Material provided:
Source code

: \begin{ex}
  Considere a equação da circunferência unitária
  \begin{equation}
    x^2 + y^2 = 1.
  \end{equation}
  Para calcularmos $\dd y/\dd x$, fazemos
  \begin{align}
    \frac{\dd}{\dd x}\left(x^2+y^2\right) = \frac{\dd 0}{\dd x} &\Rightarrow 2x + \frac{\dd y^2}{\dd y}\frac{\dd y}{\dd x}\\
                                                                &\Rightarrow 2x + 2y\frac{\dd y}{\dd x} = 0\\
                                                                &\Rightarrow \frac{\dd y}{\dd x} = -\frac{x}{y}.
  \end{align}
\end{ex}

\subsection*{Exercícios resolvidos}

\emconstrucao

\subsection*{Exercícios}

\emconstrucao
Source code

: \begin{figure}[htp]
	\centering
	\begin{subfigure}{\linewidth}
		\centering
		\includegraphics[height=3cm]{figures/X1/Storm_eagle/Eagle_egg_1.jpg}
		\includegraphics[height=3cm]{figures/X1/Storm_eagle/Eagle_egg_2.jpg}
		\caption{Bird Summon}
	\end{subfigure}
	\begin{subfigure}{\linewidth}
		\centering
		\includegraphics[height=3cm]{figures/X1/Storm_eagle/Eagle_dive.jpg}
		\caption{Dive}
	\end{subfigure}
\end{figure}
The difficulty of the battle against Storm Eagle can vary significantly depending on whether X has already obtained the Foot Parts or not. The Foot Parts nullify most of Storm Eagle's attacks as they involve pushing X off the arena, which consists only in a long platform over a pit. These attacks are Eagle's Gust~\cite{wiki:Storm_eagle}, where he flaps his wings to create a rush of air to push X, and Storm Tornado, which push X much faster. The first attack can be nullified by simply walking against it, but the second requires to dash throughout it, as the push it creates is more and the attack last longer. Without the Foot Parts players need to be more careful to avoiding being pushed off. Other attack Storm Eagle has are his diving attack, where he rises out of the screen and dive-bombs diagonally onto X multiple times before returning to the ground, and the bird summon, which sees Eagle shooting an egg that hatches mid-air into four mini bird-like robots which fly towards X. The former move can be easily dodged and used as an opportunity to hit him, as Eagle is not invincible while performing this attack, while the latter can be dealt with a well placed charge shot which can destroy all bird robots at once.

To do:
Please repeat the records so that each one reads exactly as it does above.

Answer section:
Source code

: \begin{ex}
  Considere a equação da circunferência unitária
  \begin{equation}
    x^2 + y^2 = 1.
  \end{equation}
  Para calcularmos $\dd y/\dd x$, fazemos
  \begin{align}
    \frac{\dd}{\dd x}\left(x^2+y^2\right) = \frac{\dd 0}{\dd x} &\Rightarrow 2x + \frac{\dd y^2}{\dd y}\frac{\dd y}{\dd x}\\
                                                                &\Rightarrow 2x + 2y\frac{\dd y}{\dd x} = 0\\
                                                                &\Rightarrow \frac{\dd y}{\dd x} = -\frac{x}{y}.
  \end{align}
\end{ex}

\subsection*{Exercícios resolvidos}

\emconstrucao

\subsection*{Exercícios}

\emconstrucao
Source code

: \begin{figure}[htp]
	\centering
	\begin{subfigure}{\linewidth}
		\centering
		\includegraphics[height=3cm]{figures/X1/Storm_eagle/Eagle_egg_1.jpg}
		\includegraphics[height=3cm]{figures/X1/Storm_eagle/Eagle_egg_2.jpg}
		\caption{Bird Summon}
	\end{subfigure}
	\begin{subfigure}{\linewidth}
		\centering
		\includegraphics[height=3cm]{figures/X1/Storm_eagle/Eagle_dive.jpg}
		\caption{Dive}
	\end{subfigure}
\end{figure}
The difficulty of the battle against Storm Eagle can vary significantly depending on whether X has already obtained the Foot Parts or not. The Foot Parts nullify most of Storm Eagle's attacks as they involve pushing X off the arena, which consists only in a long platform over a pit. These attacks are Eagle's Gust~\cite{wiki:Storm_eagle}, where he flaps his wings to create a rush of air to push X, and Storm Tornado, which push X much faster. The first attack can be nullified by simply walking against it, but the second requires to dash throughout it, as the push it creates is more and the attack last longer. Without the Foot Parts players need to be more careful to avoiding being pushed off. Other attack Storm Eagle has are his diving attack, where he rises out of the screen and dive-bombs diagonally onto X multiple times before returning to the ground, and the bird summon, which sees Eagle shooting an egg that hatches mid-air into four mini bird-like robots which fly towards X. The former move can be easily dodged and used as an opportunity to hit him, as Eagle is not invincible while performing this attack, while the latter can be dealt with a well placed charge shot which can destroy all bird robots at once.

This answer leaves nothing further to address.